La diabetes se ha transformado en uno de los principales problemas de salud de nuestra sociedad, estimándose incluso que en las próximas décadas esta patología será una de las principales preocupaciones a nivel mundial.
Sin ir más lejos, proyecciones realizadas para el 2030 pronostican una cifra nada positiva de 32 millones de afectados con diabetes en Latinoamérica, pero según la Organización Panamericana de la Salud, los números podrían aumentar debido a las dietas inapropiadas, la obesidad galopante -sobre todo en los niños-, el sedentarismo y el envejecimiento de la población.

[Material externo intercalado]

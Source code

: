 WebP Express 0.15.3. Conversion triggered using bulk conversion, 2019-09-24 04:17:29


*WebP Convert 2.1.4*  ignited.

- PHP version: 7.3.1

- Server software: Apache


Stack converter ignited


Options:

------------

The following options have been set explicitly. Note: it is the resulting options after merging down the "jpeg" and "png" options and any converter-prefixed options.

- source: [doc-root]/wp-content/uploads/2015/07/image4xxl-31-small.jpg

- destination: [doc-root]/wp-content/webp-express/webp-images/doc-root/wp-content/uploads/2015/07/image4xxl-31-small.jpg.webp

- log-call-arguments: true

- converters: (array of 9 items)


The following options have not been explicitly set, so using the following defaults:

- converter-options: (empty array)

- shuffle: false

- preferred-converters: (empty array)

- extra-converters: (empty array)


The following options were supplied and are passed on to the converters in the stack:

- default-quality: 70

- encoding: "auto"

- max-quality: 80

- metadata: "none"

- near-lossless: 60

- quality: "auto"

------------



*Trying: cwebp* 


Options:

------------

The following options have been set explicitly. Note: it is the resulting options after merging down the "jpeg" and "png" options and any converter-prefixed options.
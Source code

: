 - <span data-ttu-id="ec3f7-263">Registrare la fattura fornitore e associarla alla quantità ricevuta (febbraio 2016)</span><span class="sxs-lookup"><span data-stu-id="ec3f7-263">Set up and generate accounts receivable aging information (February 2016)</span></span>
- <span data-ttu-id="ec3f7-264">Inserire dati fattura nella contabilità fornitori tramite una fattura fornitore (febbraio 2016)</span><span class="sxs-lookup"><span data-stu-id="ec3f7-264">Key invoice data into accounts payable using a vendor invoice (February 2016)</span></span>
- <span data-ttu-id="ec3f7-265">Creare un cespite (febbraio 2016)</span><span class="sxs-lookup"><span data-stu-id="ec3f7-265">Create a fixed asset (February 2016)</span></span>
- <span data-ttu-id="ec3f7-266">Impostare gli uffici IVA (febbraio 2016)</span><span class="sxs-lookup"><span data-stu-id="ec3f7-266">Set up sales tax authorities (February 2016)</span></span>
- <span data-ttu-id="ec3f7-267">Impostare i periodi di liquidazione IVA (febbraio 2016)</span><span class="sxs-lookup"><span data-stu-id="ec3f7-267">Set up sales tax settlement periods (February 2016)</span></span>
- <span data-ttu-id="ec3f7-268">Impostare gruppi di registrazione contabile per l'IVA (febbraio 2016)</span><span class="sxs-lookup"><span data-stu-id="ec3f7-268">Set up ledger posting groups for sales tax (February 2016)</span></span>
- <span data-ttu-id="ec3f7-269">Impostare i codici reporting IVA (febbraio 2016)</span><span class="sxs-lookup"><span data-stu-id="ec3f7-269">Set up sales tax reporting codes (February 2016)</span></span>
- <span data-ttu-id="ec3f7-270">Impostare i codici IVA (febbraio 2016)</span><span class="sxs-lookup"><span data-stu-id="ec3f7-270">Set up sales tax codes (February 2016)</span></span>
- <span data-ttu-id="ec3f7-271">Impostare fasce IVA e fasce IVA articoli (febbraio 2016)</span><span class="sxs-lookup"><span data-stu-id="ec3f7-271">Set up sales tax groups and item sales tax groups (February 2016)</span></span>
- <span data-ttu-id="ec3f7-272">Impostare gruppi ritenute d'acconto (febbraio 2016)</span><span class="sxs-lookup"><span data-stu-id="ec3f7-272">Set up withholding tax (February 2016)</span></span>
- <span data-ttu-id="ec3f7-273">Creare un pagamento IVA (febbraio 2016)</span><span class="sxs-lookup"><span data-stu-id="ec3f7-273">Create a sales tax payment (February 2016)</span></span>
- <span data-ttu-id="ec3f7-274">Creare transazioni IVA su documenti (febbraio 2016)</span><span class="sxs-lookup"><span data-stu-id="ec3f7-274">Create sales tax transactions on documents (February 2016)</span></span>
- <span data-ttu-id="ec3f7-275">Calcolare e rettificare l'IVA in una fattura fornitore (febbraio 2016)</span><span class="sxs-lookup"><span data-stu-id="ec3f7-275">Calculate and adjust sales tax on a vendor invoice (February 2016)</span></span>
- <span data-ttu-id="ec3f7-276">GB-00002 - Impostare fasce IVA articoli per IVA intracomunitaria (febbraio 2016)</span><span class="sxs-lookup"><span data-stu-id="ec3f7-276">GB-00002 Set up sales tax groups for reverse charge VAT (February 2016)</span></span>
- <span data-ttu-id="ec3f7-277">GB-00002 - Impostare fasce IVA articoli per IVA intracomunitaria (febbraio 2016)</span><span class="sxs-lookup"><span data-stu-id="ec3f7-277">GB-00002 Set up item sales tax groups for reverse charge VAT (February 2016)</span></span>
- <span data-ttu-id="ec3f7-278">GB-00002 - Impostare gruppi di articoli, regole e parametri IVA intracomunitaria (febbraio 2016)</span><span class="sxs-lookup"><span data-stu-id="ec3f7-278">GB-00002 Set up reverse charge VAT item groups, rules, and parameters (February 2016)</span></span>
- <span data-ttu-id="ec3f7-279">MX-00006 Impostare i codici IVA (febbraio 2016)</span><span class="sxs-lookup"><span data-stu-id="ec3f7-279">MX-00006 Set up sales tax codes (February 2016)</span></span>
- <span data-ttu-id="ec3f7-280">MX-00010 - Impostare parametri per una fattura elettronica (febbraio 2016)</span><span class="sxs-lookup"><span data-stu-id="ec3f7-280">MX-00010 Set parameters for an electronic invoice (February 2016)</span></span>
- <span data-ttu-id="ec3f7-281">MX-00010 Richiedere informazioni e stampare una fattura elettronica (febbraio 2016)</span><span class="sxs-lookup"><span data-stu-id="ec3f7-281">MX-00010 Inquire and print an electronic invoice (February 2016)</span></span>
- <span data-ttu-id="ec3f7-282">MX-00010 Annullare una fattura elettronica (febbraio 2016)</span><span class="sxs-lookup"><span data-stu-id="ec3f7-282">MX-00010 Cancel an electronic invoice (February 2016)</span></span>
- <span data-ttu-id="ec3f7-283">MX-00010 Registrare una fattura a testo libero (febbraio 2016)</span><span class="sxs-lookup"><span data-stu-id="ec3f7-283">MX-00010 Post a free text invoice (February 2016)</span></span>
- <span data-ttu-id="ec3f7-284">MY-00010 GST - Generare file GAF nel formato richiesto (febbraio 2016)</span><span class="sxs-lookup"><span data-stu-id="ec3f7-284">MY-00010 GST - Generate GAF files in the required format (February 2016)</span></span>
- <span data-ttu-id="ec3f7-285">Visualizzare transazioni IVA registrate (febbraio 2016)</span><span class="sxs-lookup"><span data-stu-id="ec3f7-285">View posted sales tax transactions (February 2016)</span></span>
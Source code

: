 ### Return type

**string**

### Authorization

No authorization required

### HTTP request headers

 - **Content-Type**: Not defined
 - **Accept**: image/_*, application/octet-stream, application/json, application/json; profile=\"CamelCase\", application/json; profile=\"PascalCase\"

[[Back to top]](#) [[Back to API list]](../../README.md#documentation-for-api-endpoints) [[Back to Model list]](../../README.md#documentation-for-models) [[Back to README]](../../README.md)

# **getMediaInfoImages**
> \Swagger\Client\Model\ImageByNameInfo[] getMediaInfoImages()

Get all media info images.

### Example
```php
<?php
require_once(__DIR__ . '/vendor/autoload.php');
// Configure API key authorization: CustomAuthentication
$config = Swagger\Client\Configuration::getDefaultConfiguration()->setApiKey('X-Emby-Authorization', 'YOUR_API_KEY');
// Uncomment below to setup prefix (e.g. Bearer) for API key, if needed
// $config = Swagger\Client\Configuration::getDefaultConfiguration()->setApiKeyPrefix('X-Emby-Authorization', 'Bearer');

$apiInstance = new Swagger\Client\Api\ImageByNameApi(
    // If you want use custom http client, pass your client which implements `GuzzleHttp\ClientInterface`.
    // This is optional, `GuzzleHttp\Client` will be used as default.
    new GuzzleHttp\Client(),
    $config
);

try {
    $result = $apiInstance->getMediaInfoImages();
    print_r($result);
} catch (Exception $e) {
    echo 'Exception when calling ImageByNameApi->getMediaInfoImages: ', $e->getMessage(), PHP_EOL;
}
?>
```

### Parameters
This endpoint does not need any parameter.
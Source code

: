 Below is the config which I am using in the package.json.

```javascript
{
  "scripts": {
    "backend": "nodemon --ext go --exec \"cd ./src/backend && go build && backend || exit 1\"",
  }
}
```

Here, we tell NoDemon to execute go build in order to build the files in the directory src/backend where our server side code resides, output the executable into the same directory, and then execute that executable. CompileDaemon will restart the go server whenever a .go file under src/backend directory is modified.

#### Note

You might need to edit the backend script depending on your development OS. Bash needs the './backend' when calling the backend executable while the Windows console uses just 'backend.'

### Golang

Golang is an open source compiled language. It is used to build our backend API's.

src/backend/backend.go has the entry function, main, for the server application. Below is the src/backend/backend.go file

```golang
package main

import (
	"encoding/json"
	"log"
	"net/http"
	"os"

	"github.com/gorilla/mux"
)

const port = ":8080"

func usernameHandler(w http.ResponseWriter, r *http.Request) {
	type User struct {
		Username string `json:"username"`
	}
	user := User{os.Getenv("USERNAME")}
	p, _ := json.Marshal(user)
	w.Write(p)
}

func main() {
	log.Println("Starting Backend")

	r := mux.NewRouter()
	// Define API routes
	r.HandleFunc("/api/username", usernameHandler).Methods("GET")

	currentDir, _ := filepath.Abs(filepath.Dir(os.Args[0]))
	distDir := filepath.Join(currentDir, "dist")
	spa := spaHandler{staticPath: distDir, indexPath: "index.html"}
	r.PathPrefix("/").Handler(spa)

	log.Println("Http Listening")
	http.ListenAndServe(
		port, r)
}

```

Es por eso que sanar las heridas que se producen en las personas diabéticas, será una de los problemas que deberán resolver las nuevas tecnologías, pues en la actualidad muchas de estas úlceras derivan en amputaciones, constituyendo la causa fundamental de la pérdida de extremidades a nivel mundial.
LAS HERIDAS
Los diabéticos tienen niveles de azúcar muy altos, lo que provoca que se tapen las arterias ubicadas en las piernas y que los pies comiencen a perder la sensibilidad. Por ello, la persona puede no darse cuenta que tiene una herida, ampolla o irritación.
Al no llegar la sangre a las heridas, a causa de la obstrucción, éstas son incapaces de cicatrizar y el tejido no recibe oxígeno ni alimentos, algo fundamental para que se cure y defienda de las infecciones.
ANGIOPLASTÍA V/S BYPASS
Es por lo anterior, que una de las alternativas que tienen mejor pronóstico a corto y mediano plazo es la angioplastía, que consiste básicamente "en dilatar una arteria que está estrecha mediante un catéter que tiene un globo desinflado en la punta, el que se introduce por una zona remota (la ingle por ejemplo) y navega hasta llegar donde se encuentra la obstrucción. Lugar donde se infla este globo que finalmente abre la zona estrecha", explica el jefe de la Sección de Cirugía Vascular de la Universidad Católica, Renato Mertens.
Además, para evitar que la arteria afectada se vuelva a obstruir, se puede insertar al mismo tiempo una malla metálica de forma tubular adaptable llamada stent, que se queda dentro de ella, recubriendo las paredes y evitando que éstas vuelvan a retraerse.
Aunque la angioplastía no es la única alternativa, pues también existe el bypass, éste requiere de una intervención quirúrgica mucho mayor y se utiliza en casos más extremos. Por lo demás, la primera tiene la ventaja de ser menos invasiva, ya que sólo requiere anestesia local y se trata de una intervención de entre 20 minutos a 1 hora de duración.
En todo caso, estas alternativas se adoptan dependiendo del daño en la zona afectada. Como indica el doctor Mertens, "cuando hay una herida enorme con una avanzada infección de los huesos, o cuando el pie entero está muerto, no hay ninguna alternativa de rescatarlo. Pero yo diría que en la mayor parte de los pacientes usualmente se puede hacer algo", privilegiando siempre la angioplastía por ser mucho menos invasiva.
Este procedimiento comenzó a utilizarse en el mundo hace ya varios años, pero en nuestro país aún es poco conocido y sólo en contados centros médicos -como es el caso de la Católica- se aplica en forma rutinaria. Uno de los principales factores que impide expandirlo es la escasa capacitación que existe en Chile y el importante grado tecnológico que requiere el centro donde se aplique.
Recomendaciones para el cuidado de los pies de diabéticos
- Utilizar un calzado adecuado, cómodo y que no provoque heridas.
- Controlar de forma permanente los niveles de azúcar
- Secar correctamente los pies después de la ducha.
- No exponerse a quemaduras o traumatismos, como acercarlos mucho a estufas o andar descalzos.
- Revisar a diario los pies: si la vista del paciente está comprometida, es necesario que consiga ayuda.
- Es imprescindible mantener la piel humectada y seca, los callos e imperfecciones deben ser limados con mucho cuidado, las uñas deben ser cortadas una vez a la semana o cuando sea necesario.
- En caso de una lesión, buscar ayuda profesional de inmediato.